▸ **Work item**
Scan the entries for lines with the word "Accelerazione" and copy those lines.
===== Data section
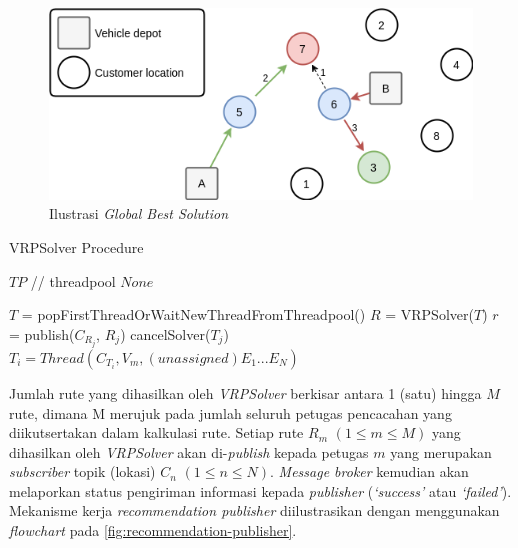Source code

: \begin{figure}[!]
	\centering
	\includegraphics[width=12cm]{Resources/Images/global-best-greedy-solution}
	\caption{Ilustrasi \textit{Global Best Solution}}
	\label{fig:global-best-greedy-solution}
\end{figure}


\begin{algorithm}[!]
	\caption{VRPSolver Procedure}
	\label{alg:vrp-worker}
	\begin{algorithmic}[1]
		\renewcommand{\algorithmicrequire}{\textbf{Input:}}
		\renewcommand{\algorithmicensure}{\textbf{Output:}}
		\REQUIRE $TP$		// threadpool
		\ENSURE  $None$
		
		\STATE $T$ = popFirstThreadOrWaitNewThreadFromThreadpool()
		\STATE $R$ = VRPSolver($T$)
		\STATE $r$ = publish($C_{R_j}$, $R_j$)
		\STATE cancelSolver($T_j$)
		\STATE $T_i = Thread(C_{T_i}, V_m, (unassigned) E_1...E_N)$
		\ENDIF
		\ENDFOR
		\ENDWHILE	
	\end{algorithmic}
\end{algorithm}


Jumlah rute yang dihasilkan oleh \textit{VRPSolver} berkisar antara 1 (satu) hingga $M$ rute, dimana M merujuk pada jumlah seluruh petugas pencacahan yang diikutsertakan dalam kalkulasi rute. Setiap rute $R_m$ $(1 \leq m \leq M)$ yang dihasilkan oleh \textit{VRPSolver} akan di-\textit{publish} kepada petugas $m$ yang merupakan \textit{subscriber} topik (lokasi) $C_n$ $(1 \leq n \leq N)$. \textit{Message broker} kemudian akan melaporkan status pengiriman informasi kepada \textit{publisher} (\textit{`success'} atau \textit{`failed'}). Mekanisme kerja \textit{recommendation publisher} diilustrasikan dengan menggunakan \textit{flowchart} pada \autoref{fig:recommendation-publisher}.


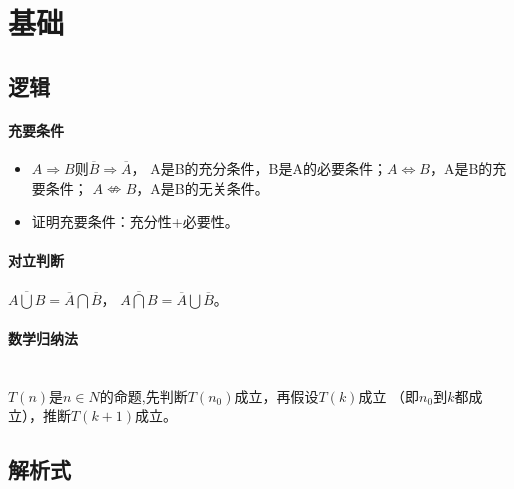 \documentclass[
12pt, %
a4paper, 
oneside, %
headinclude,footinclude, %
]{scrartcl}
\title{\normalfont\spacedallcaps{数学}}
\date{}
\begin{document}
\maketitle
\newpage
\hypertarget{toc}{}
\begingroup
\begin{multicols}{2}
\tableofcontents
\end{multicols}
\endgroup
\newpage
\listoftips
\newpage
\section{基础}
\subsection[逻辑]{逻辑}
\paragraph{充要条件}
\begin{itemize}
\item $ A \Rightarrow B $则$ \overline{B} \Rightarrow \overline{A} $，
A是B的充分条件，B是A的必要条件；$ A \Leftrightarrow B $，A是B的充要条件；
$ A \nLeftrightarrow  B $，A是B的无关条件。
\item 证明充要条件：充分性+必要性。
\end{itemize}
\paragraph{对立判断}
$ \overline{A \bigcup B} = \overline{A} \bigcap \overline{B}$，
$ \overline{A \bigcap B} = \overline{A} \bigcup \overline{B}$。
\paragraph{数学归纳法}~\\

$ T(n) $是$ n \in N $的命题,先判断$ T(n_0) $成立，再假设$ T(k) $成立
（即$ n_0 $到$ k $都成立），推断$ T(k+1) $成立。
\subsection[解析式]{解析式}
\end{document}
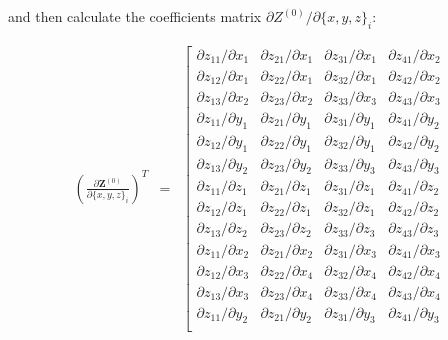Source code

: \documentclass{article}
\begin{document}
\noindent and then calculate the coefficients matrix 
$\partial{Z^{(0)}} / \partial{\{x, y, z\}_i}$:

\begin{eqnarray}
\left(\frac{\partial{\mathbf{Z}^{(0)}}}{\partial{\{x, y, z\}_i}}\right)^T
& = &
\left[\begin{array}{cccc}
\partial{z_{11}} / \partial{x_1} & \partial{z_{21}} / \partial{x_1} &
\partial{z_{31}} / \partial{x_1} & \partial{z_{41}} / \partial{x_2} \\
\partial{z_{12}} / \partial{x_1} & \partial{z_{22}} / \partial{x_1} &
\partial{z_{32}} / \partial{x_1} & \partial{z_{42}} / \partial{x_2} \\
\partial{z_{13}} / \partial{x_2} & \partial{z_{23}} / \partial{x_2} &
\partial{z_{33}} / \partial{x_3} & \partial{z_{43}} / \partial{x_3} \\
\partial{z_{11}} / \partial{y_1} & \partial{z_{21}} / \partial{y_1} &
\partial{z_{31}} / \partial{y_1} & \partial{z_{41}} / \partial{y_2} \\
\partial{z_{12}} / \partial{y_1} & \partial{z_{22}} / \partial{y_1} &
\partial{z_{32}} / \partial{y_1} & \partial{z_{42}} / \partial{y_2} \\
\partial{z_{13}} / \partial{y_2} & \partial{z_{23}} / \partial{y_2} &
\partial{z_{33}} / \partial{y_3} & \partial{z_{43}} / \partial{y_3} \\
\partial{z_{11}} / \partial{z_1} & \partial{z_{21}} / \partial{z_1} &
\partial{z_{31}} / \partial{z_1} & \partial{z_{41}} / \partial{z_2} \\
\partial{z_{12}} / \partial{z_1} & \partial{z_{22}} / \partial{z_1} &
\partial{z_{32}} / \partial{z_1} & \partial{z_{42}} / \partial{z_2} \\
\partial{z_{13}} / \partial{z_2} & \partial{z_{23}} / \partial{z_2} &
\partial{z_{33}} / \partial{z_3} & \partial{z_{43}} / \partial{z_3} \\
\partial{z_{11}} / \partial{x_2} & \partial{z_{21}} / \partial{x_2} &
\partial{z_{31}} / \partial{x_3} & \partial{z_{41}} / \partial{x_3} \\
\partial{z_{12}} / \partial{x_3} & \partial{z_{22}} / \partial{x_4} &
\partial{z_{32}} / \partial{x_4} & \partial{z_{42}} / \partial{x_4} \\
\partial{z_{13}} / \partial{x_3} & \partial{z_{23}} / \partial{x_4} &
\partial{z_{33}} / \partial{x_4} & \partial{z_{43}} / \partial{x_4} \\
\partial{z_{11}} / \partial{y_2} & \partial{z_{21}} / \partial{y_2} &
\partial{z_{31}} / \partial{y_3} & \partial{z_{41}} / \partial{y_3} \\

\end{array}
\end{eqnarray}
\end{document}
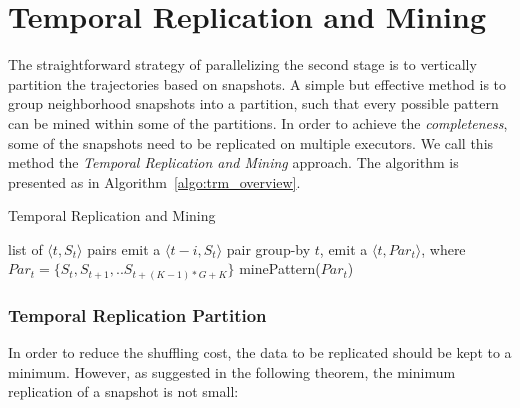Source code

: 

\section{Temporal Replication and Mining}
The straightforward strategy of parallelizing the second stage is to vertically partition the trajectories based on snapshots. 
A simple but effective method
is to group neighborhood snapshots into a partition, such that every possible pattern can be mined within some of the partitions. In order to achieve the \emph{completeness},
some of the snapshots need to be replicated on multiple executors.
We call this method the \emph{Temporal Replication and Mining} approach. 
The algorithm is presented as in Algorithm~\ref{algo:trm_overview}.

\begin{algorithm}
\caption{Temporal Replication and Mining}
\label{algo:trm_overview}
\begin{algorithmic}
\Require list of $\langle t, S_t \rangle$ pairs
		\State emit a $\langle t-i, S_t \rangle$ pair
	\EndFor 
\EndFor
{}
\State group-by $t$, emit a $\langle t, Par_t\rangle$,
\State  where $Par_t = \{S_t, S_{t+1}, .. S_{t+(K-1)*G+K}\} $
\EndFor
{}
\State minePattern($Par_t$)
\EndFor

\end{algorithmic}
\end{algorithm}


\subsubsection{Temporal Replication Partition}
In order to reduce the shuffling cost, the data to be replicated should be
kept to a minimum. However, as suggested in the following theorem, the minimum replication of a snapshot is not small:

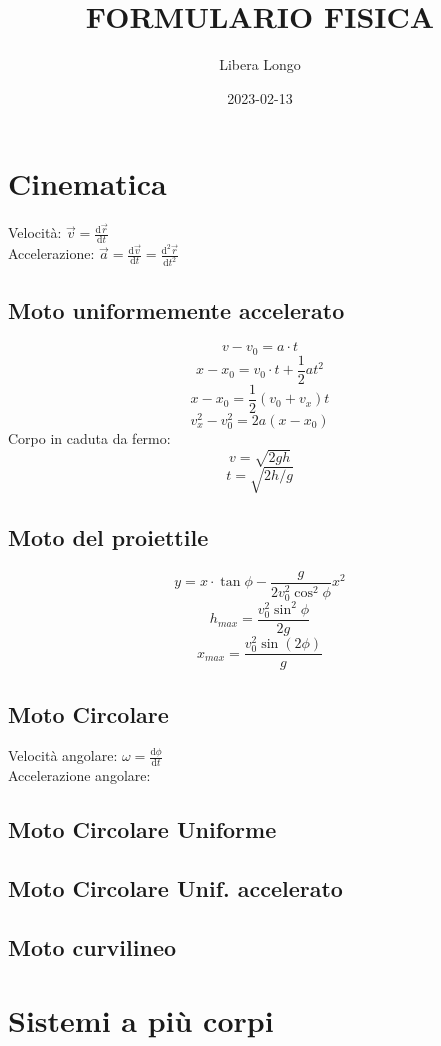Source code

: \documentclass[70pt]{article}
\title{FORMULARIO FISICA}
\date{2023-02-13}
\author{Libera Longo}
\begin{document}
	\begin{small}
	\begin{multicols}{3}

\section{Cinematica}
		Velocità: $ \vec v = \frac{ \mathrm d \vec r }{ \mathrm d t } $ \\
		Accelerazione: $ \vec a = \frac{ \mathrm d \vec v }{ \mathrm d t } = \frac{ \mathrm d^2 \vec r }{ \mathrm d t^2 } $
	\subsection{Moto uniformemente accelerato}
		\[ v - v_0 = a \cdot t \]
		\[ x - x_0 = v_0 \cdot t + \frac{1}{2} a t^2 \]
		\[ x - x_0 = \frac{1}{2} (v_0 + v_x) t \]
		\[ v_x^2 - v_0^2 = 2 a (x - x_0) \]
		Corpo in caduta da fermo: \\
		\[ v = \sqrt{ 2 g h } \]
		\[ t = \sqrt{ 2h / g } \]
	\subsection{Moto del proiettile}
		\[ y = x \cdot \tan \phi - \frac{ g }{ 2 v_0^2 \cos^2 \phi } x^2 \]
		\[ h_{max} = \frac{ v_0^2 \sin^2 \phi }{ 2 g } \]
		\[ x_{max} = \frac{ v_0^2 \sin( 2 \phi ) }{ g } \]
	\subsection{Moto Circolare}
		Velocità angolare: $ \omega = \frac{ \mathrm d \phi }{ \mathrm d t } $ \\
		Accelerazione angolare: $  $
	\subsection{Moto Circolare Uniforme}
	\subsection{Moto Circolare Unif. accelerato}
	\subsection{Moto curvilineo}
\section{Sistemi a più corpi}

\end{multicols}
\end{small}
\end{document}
==========
▸ **Written response**
		Accelerazione: $ \vec a = \frac{ \mathrm d \vec v }{ \mathrm d t } = \frac{ \mathrm d^2 \vec r }{ \mathrm d t^2 } $
		Accelerazione angolare: $  $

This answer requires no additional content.